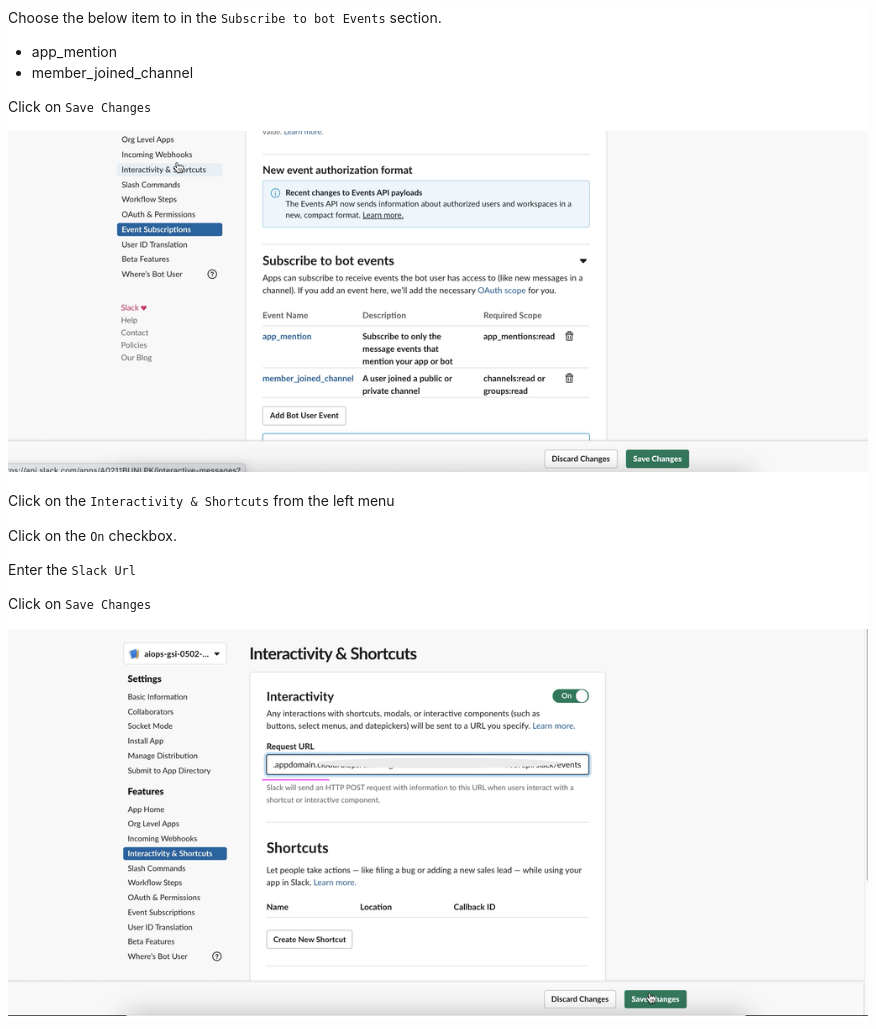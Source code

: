 Choose the below item to in the `Subscribe to bot Events` section.

- app_mention
- member_joined_channel

Click on `Save Changes` 

<img src="images/image-00048.png">

Click on the `Interactivity & Shortcuts` from the left menu

Click on the `On` checkbox.

Enter the `Slack Url`

Click on `Save Changes`

<img src="images/image-00049.png">
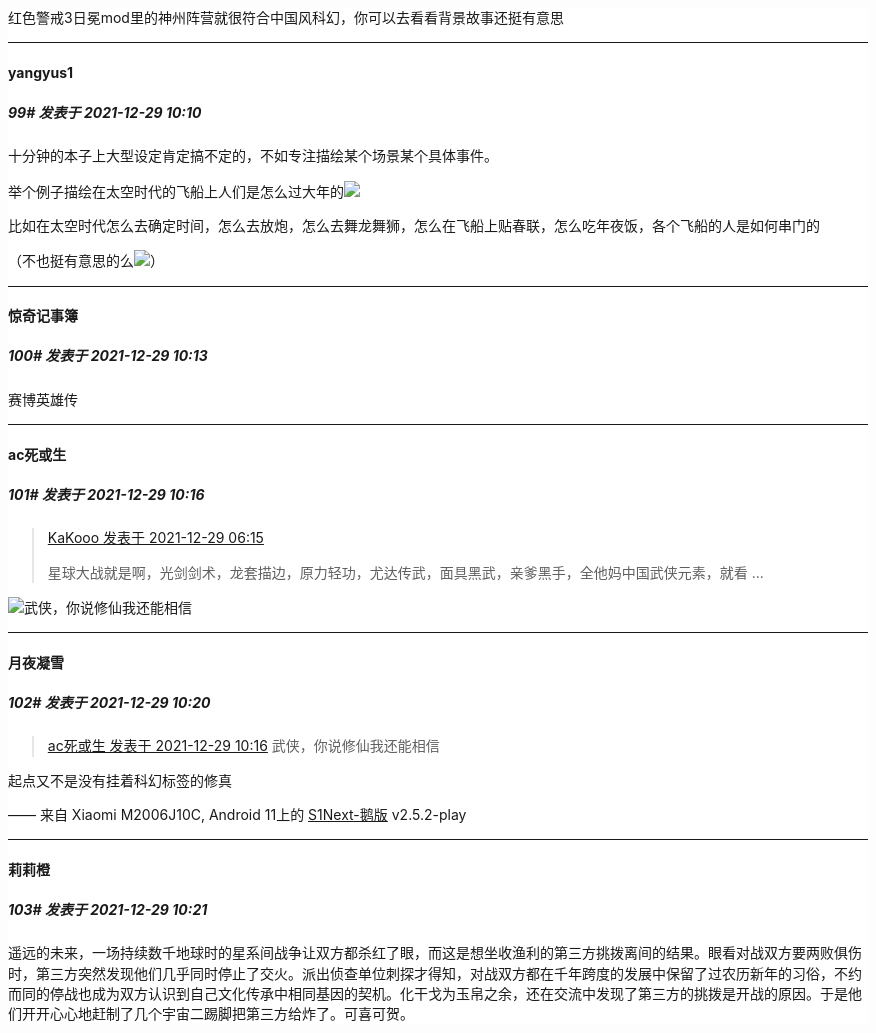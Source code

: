 红色警戒3日冕mod里的神州阵营就很符合中国风科幻，你可以去看看背景故事还挺有意思



*****

####  yangyus1  
##### 99#       发表于 2021-12-29 10:10

十分钟的本子上大型设定肯定搞不定的，不如专注描绘某个场景某个具体事件。

举个例子描绘在太空时代的飞船上人们是怎么过大年的<img src="https://static.saraba1st.com/image/smiley/face2017/066.png" referrerpolicy="no-referrer">

比如在太空时代怎么去确定时间，怎么去放炮，怎么去舞龙舞狮，怎么在飞船上贴春联，怎么吃年夜饭，各个飞船的人是如何串门的

（不也挺有意思的么<img src="https://static.saraba1st.com/image/smiley/face2017/066.png" referrerpolicy="no-referrer">）

*****

####  惊奇记事簿  
##### 100#       发表于 2021-12-29 10:13

赛博英雄传

*****

####  ac死或生  
##### 101#       发表于 2021-12-29 10:16

<blockquote><a href="httphttps://bbs.saraba1st.com/2b/forum.php?mod=redirect&amp;goto=findpost&amp;pid=54083374&amp;ptid=2044571" target="_blank">KaKooo 发表于 2021-12-29 06:15</a>

星球大战就是啊，光剑剑术，龙套描边，原力轻功，尤达传武，面具黑武，亲爹黑手，全他妈中国武侠元素，就看 ...</blockquote>
<img src="https://static.saraba1st.com/image/smiley/face2017/245.png" referrerpolicy="no-referrer">武侠，你说修仙我还能相信

*****

####  月夜凝雪  
##### 102#       发表于 2021-12-29 10:20

<blockquote><a href="httphttps://bbs.saraba1st.com/2b/forum.php?mod=redirect&amp;goto=findpost&amp;pid=54084944&amp;ptid=2044571" target="_blank">ac死或生 发表于 2021-12-29 10:16</a>
武侠，你说修仙我还能相信</blockquote>
起点又不是没有挂着科幻标签的修真

—— 来自 Xiaomi M2006J10C, Android 11上的 [S1Next-鹅版](https://github.com/ykrank/S1-Next/releases) v2.5.2-play

*****

####  莉莉橙  
##### 103#       发表于 2021-12-29 10:21

遥远的未来，一场持续数千地球时的星系间战争让双方都杀红了眼，而这是想坐收渔利的第三方挑拨离间的结果。眼看对战双方要两败俱伤时，第三方突然发现他们几乎同时停止了交火。派出侦查单位刺探才得知，对战双方都在千年跨度的发展中保留了过农历新年的习俗，不约而同的停战也成为双方认识到自己文化传承中相同基因的契机。化干戈为玉帛之余，还在交流中发现了第三方的挑拨是开战的原因。于是他们开开心心地赶制了几个宇宙二踢脚把第三方给炸了。可喜可贺。

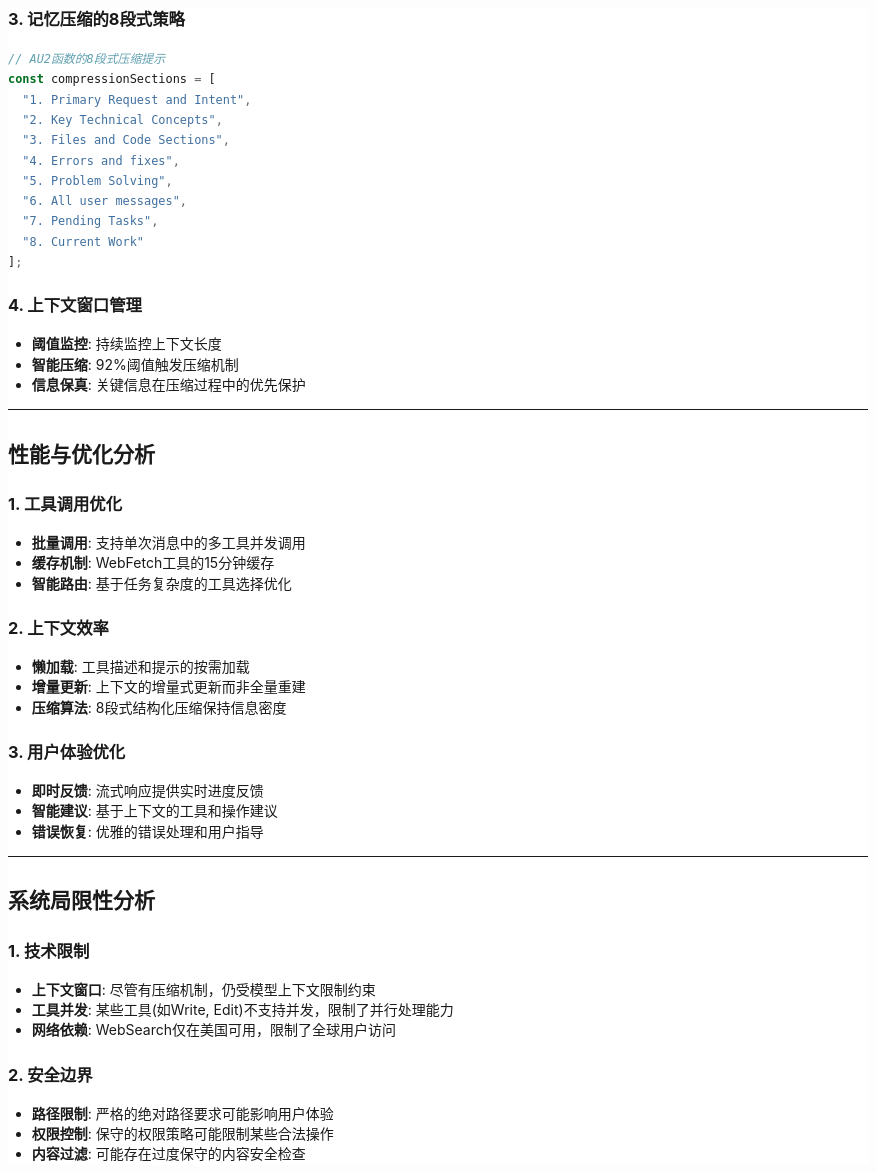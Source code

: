 ### 3. 记忆压缩的8段式策略
```javascript
// AU2函数的8段式压缩提示
const compressionSections = [
  "1. Primary Request and Intent",
  "2. Key Technical Concepts", 
  "3. Files and Code Sections",
  "4. Errors and fixes",
  "5. Problem Solving",
  "6. All user messages",
  "7. Pending Tasks",
  "8. Current Work"
];
```

### 4. 上下文窗口管理
- **阈值监控**: 持续监控上下文长度
- **智能压缩**: 92%阈值触发压缩机制
- **信息保真**: 关键信息在压缩过程中的优先保护

---

## 性能与优化分析

### 1. 工具调用优化
- **批量调用**: 支持单次消息中的多工具并发调用
- **缓存机制**: WebFetch工具的15分钟缓存
- **智能路由**: 基于任务复杂度的工具选择优化

### 2. 上下文效率
- **懒加载**: 工具描述和提示的按需加载
- **增量更新**: 上下文的增量式更新而非全量重建
- **压缩算法**: 8段式结构化压缩保持信息密度

### 3. 用户体验优化
- **即时反馈**: 流式响应提供实时进度反馈
- **智能建议**: 基于上下文的工具和操作建议
- **错误恢复**: 优雅的错误处理和用户指导

---

## 系统局限性分析

### 1. 技术限制
- **上下文窗口**: 尽管有压缩机制，仍受模型上下文限制约束
- **工具并发**: 某些工具(如Write, Edit)不支持并发，限制了并行处理能力
- **网络依赖**: WebSearch仅在美国可用，限制了全球用户访问

### 2. 安全边界
- **路径限制**: 严格的绝对路径要求可能影响用户体验
- **权限控制**: 保守的权限策略可能限制某些合法操作
- **内容过滤**: 可能存在过度保守的内容安全检查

= = = = = = =

- **WORK INSTRUCTION**
Look through the entries above for the word "Changes". Say how many lines contain it, using only a number.

- **RESULT OF THIS TASK**
2